From: "Michael S. Tsirkin" <mst@redhat.com>
To: Asias He <asias@redhat.com>
Cc: Sasha Levin <sasha.levin@oracle.com>,
penberg@kernel.org, will.deacon@arm.com, marc.zyngier@arm.com,
kvm@vger.kernel.org, jasowang@redhat.com, rusty@rustcorp.com.au
Subject: Re: [PATCH] kvm tools: virtio-net mergable rx buffers
Date: Wed, 24 Apr 2013 12:35:58 +0300 [thread overview]
Message-ID: <20130424093558.GE11245@redhat.com> (raw)

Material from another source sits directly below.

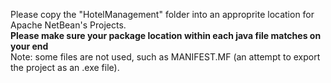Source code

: Please copy the "HotelManagement" folder into an approprite location for Apache NetBean's Projects.\
**Please make sure your package location within each java file matches on your end**\
Note: some files are not used, such as MANIFEST.MF (an attempt to export the project as an .exe file).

In-Reply-To: <20130424053256.GA12077@hj.localdomain>
On Wed, Apr 24, 2013 at 01:32:56PM +0800, Asias He wrote:
> On Mon, Apr 22, 2013 at 08:32:27PM -0400, Sasha Levin wrote:
> > Support mergable rx buffers for virtio-net. This helps reduce the amount
> > of memory the guest kernel has to allocate per rx vq.
>
> With this, we always do an extra copy of the rx data into a linear buffer.
> I am thinking about whether we should keep the non MRG_RXBUF code. For
> tap use case, it is fine, user can use vhost. But for uip use case, we
> can not use vhost.
You have to keep it but it might be ok not to optimize it.

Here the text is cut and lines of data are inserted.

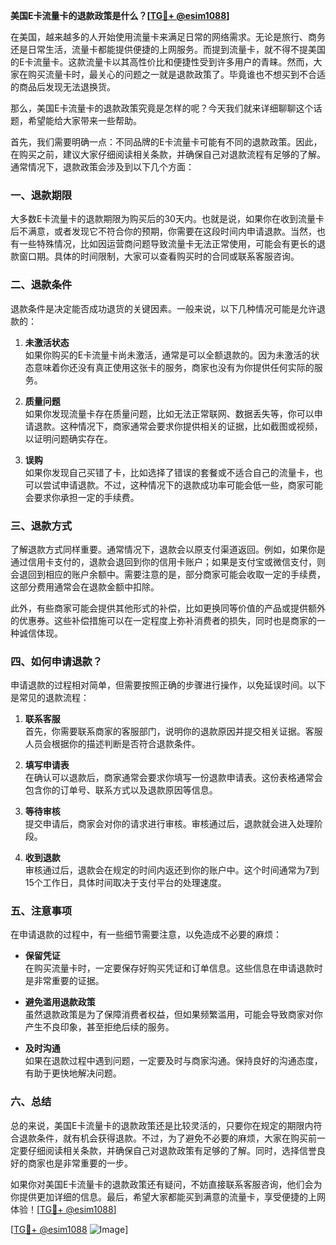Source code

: **美国E卡流量卡的退款政策是什么？[[TG💪+ @esim1088](https://t.me/s/esim1088)]**

在美国，越来越多的人开始使用流量卡来满足日常的网络需求。无论是旅行、商务还是日常生活，流量卡都能提供便捷的上网服务。而提到流量卡，就不得不提美国的E卡流量卡。这款流量卡以其高性价比和便捷性受到许多用户的青睐。然而，大家在购买流量卡时，最关心的问题之一就是退款政策了。毕竟谁也不想买到不合适的商品后发现无法退换货。

那么，美国E卡流量卡的退款政策究竟是怎样的呢？今天我们就来详细聊聊这个话题，希望能给大家带来一些帮助。

首先，我们需要明确一点：不同品牌的E卡流量卡可能有不同的退款政策。因此，在购买之前，建议大家仔细阅读相关条款，并确保自己对退款流程有足够的了解。通常情况下，退款政策会涉及到以下几个方面：

### 一、退款期限

大多数E卡流量卡的退款期限为购买后的30天内。也就是说，如果你在收到流量卡后不满意，或者发现它不符合你的预期，你需要在这段时间内申请退款。当然，也有一些特殊情况，比如因运营商问题导致流量卡无法正常使用，可能会有更长的退款窗口期。具体的时间限制，大家可以查看购买时的合同或联系客服咨询。

### 二、退款条件

退款条件是决定能否成功退货的关键因素。一般来说，以下几种情况可能是允许退款的：

1. **未激活状态**  
   如果你购买的E卡流量卡尚未激活，通常是可以全额退款的。因为未激活的状态意味着你还没有真正使用这张卡的服务，商家也没有为你提供任何实际的服务。

2. **质量问题**  
   如果你发现流量卡存在质量问题，比如无法正常联网、数据丢失等，你可以申请退款。这种情况下，商家通常会要求你提供相关的证据，比如截图或视频，以证明问题确实存在。

3. **误购**  
   如果你发现自己买错了卡，比如选择了错误的套餐或不适合自己的流量卡，也可以尝试申请退款。不过，这种情况下的退款成功率可能会低一些，商家可能会要求你承担一定的手续费。

### 三、退款方式

了解退款方式同样重要。通常情况下，退款会以原支付渠道返回。例如，如果你是通过信用卡支付的，退款会退回到你的信用卡账户；如果是支付宝或微信支付，则会退回到相应的账户余额中。需要注意的是，部分商家可能会收取一定的手续费，这部分费用通常会在退款金额中扣除。

此外，有些商家可能会提供其他形式的补偿，比如更换同等价值的产品或提供额外的优惠券。这些补偿措施可以在一定程度上弥补消费者的损失，同时也是商家的一种诚信体现。

### 四、如何申请退款？

申请退款的过程相对简单，但需要按照正确的步骤进行操作，以免延误时间。以下是常见的退款流程：

1. **联系客服**  
   首先，你需要联系商家的客服部门，说明你的退款原因并提交相关证据。客服人员会根据你的描述判断是否符合退款条件。

2. **填写申请表**  
   在确认可以退款后，商家通常会要求你填写一份退款申请表。这份表格通常会包含你的订单号、联系方式以及退款原因等信息。

3. **等待审核**  
   提交申请后，商家会对你的请求进行审核。审核通过后，退款就会进入处理阶段。

4. **收到退款**  
   审核通过后，退款会在规定的时间内返还到你的账户中。这个时间通常为7到15个工作日，具体时间取决于支付平台的处理速度。

### 五、注意事项

在申请退款的过程中，有一些细节需要注意，以免造成不必要的麻烦：

- **保留凭证**  
  在购买流量卡时，一定要保存好购买凭证和订单信息。这些信息在申请退款时是非常重要的证据。

- **避免滥用退款政策**  
  虽然退款政策是为了保障消费者权益，但如果频繁滥用，可能会导致商家对你产生不良印象，甚至拒绝后续的服务。

- **及时沟通**  
  如果在退款过程中遇到问题，一定要及时与商家沟通。保持良好的沟通态度，有助于更快地解决问题。

### 六、总结

总的来说，美国E卡流量卡的退款政策还是比较灵活的，只要你在规定的期限内符合退款条件，就有机会获得退款。不过，为了避免不必要的麻烦，大家在购买前一定要仔细阅读相关条款，并确保自己对退款政策有足够的了解。同时，选择信誉良好的商家也是非常重要的一步。

如果你对美国E卡流量卡的退款政策还有疑问，不妨直接联系客服咨询，他们会为你提供更加详细的信息。最后，希望大家都能买到满意的流量卡，享受便捷的上网体验！[[TG💪+ @esim1088](https://t.me/s/esim1088)]

[[TG💪+ @esim1088](https://t.me/s/esim1088) ![Image](https://i.postimg.cc/4NQfJmqS/Snipaste-2025-05-13-00-14-12.png)]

> > Signed-off-by: Sasha Levin <sasha.levin@oracle.com>
> > ---
> > tools/kvm/include/kvm/uip.h | 4 ++--
> > tools/kvm/include/kvm/util.h | 3 +++
> > tools/kvm/net/uip/core.c | 54 +++++---------------------------------------
> > tools/kvm/net/uip/tcp.c | 2 +-
> > tools/kvm/net/uip/udp.c | 2 +-
> > tools/kvm/util/util.c | 15 ++++++++++++
> > tools/kvm/virtio/net.c | 37 ++++++++++++++++++++++--------
> > 7 files changed, 55 insertions(+), 62 deletions(-)
> >
> > diff --git a/tools/kvm/include/kvm/uip.h b/tools/kvm/include/kvm/uip.h
> > index ac248d2..fa82f10 100644
> > --- a/tools/kvm/include/kvm/uip.h
> > +++ b/tools/kvm/include/kvm/uip.h
> > @@ -252,7 +252,7 @@ struct uip_tcp_socket {
> > };
> >
> > struct uip_tx_arg {
> > - struct virtio_net_hdr *vnet;
> > + struct virtio_net_hdr_mrg_rxbuf *vnet;
> > struct uip_info *info;
> > struct uip_eth *eth;
> > int vnet_len;
> > @@ -332,7 +332,7 @@ static inline u16 uip_eth_hdrlen(struct uip_eth *eth)
> > }
> >
> > int uip_tx(struct iovec *iov, u16 out, struct uip_info *info);
> > -int uip_rx(struct iovec *iov, u16 in, struct uip_info *info);
> > +int uip_rx(unsigned char *buffer, u32 length, struct uip_info *info);
> > int uip_init(struct uip_info *info);
> >
> > int uip_tx_do_ipv4_udp_dhcp(struct uip_tx_arg *arg);
> > diff --git a/tools/kvm/include/kvm/util.h b/tools/kvm/include/kvm/util.h
> > index 0df9f0d..6f8ac83 100644
> > --- a/tools/kvm/include/kvm/util.h
> > +++ b/tools/kvm/include/kvm/util.h
> > @@ -22,6 +22,7 @@
> > #include <sys/param.h>
> > #include <sys/types.h>
> > #include <linux/types.h>
> > +#include <sys/uio.h>
> >
> > #ifdef __GNUC__
> > #define NORETURN __attribute__((__noreturn__))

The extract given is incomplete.